• [Assignment] Give the data below again exactly as written, but without the pictures.

─── Given records

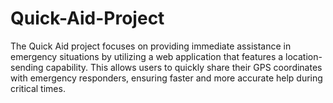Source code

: # Quick-Aid-Project
The Quick Aid project focuses on providing immediate assistance in emergency situations by utilizing a web application that features a location-sending capability. This allows users to quickly share their GPS coordinates with emergency responders, ensuring faster and more accurate help during critical times.
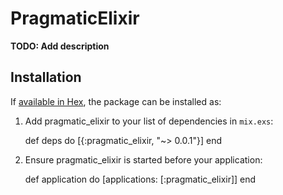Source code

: # PragmaticElixir

**TODO: Add description**

## Installation

If [available in Hex](https://hex.pm/docs/publish), the package can be installed as:

  1. Add pragmatic_elixir to your list of dependencies in `mix.exs`:

        def deps do
          [{:pragmatic_elixir, "~> 0.0.1"}]
        end

  2. Ensure pragmatic_elixir is started before your application:

        def application do
          [applications: [:pragmatic_elixir]]
        end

──────

• [Written answer]
Source code

: # Quick-Aid-Project
The Quick Aid project focuses on providing immediate assistance in emergency situations by utilizing a web application that features a location-sending capability. This allows users to quickly share their GPS coordinates with emergency responders, ensuring faster and more accurate help during critical times.
Source code

: # PragmaticElixir

**TODO: Add description**

## Installation

If [available in Hex](https://hex.pm/docs/publish), the package can be installed as:

  1. Add pragmatic_elixir to your list of dependencies in `mix.exs`:

        def deps do
          [{:pragmatic_elixir, "~> 0.0.1"}]
        end

  2. Ensure pragmatic_elixir is started before your application:

        def application do
          [applications: [:pragmatic_elixir]]
        end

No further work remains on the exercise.